No Country For Old Men
by Doug Hodgkinson
Directed by Joel and Ethan Coen, starring: Josh Brolin (Llewelyn Moss), Javier Bardem (Anton Chigurh), Tommy Lee Jones (Sheriff Ed Tom Bell), Woody Harrelson (Carson Wells) and Kelly Macdonald (Carla Jean Moss), 122 minutes, 2007.
Llewelyn Moss is a pretty regular working guy, out to supplement the family larder by hunting antelope, when he happens upon a drug deal gone badly. $2 million is left lying around so he scoops it up. The loss is not pleasing to the drug bosses so they send out Chigurh, a psychopath, to recover the money. He is a different sort of hit man than we are used to since he carries around a huge pressure tank that drives an air gun, similar to that used for killing cattle, which he uses on his victims. He is a sinister but somewhat comic character. Chigurh is not so much immoral as amoral, like an avenging angel of death of biblical proportions who has no other motivator but duty.

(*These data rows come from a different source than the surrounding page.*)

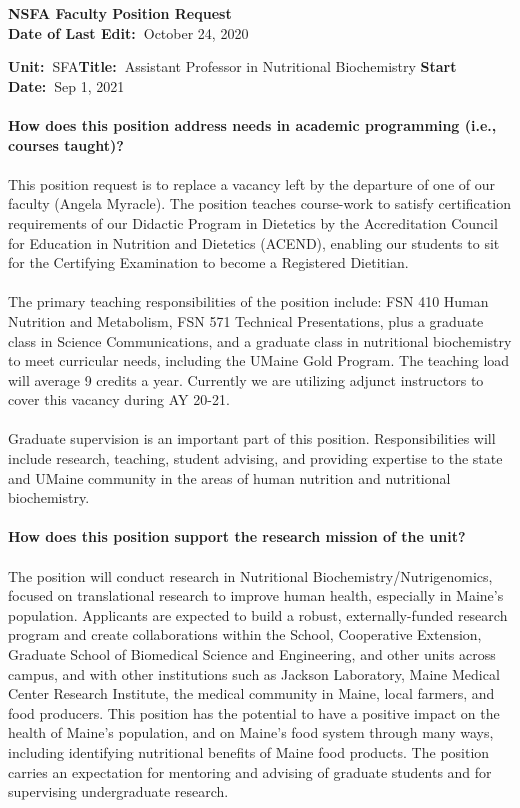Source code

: \documentclass[11pt]{article}
\begin{document}
\sloppy \rmfamily
\begin{center}\textbf{NSFA Faculty Position Request\\Date of Last Edit:~}October 24, 2020\end{center}

\noindent\textbf{Unit:~}SFA\hfill\textbf{Title:~}Assistant Professor in Nutritional Biochemistry \hfill \textbf{Start Date:~}Sep 1, 2021\\~\\
\textbf{How does this position address needs in academic programming (i.e., courses taught)?}\\~\\
\small\sffamily 
This position request is to replace a vacancy left by the departure of one of our faculty (Angela Myracle). The position teaches course-work to satisfy certification requirements of our Didactic Program in Dietetics by the Accreditation Council for Education in Nutrition and Dietetics (ACEND), enabling our students to sit for the Certifying Examination to become a Registered Dietitian.
\\~\\
The primary teaching responsibilities of the position include: FSN 410 Human Nutrition and Metabolism, FSN 571 Technical Presentations, plus a graduate class in Science Communications, and a graduate class in nutritional biochemistry to meet curricular needs, including the UMaine Gold Program. The teaching load will average 9 credits a year. Currently we are utilizing adjunct instructors to cover this vacancy during AY 20-21.
\\~\\
Graduate supervision is an important part of this position. Responsibilities will include research, teaching, student advising, and providing expertise to the state and UMaine community in the areas of human nutrition and nutritional biochemistry.\\~\\
\vfill
\noindent\textbf{\rmfamily How does this position support the research mission of the unit?}\\~\\
The position will conduct research in Nutritional Biochemistry/Nutrigenomics, focused on translational  research to improve human health, especially in Maine's population. Applicants are expected to build a robust, externally-funded research program and create collaborations within the School, Cooperative Extension, Graduate School of Biomedical Science and Engineering, and other units across campus, and with other institutions such as Jackson Laboratory, Maine Medical Center Research Institute, the medical community in Maine, local farmers, and food producers. This position has the potential to have a positive impact on the health of Maine's population, and on Maine's food system through many ways, including identifying nutritional benefits of Maine food products. The position carries an expectation for mentoring and advising of graduate students and for supervising undergraduate research.
\end{document}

When a bounty hunter, Carson Wells, tells him he is crazy and does not have to kill Llewelyn, Chigurh looks at him uncomprehendingly. He justifies some of his killings with a coin toss. The victim has to "call it" all the while being treated to a philosophical treatise on fate, choice and a life well lived. He is able to blame the results on the coin. When Carla Jean disarms his argument his only response is to kill her too.
Sheriff Ed Tom Bell brings a kind of moral simplicity to the hunt for the killer but is clearly a character of laconic integrity. He seems overwhelmed by the complexities of the world and its evil. He argues, "It's hard to take its measure." It is in conversations with his wife and his deputy that Bell is able to forge some accommodation to the presence of evil. The directors use the well-known technique of comic relief to lighten a tension that would otherwise smother us. One day Bell reads a news story out loud to his deputy. It concerns a couple that tortured and murdered elderly people and then cashed their social security checks. The deputy snickers and then quickly apologizes. "That's OK," says Bell, "sometimes that's all you can do."
One might think that with such a review, all DVDs should come with a sticker marked, "Abandon hope all ye who view this film!" Perhaps only humour and irony will save us from overwhelming evil that seems too much for one person or even all humanity to bear.
In the end, Bell tells his wife at breakfast one day, of a dream in which his father, himself a former sheriff, rides past on horseback with a cone of fire. Bell claims little for knowing where his father is or what he is doing; just that he knows his father will be waiting for him up ahead when he gets there. It is a signal of hope beyond the present darkness. Bell is the Christ Figure in this story. Not the Christ of the Gospel of John, equal to every task with an answer for everything, in control ("It is finished!"), but more the Christ of the Gospel of Mark, anguished and answerless ("My God, my God, why…?").
The complex story, the excellent performances by the spot-on cast and the flawless weaving of comedy and drama make this an entertaining film. As well, there is ample fodder for theological discussion, about right and wrong, good and evil, hope and despair, either as internal dialogue or with friends.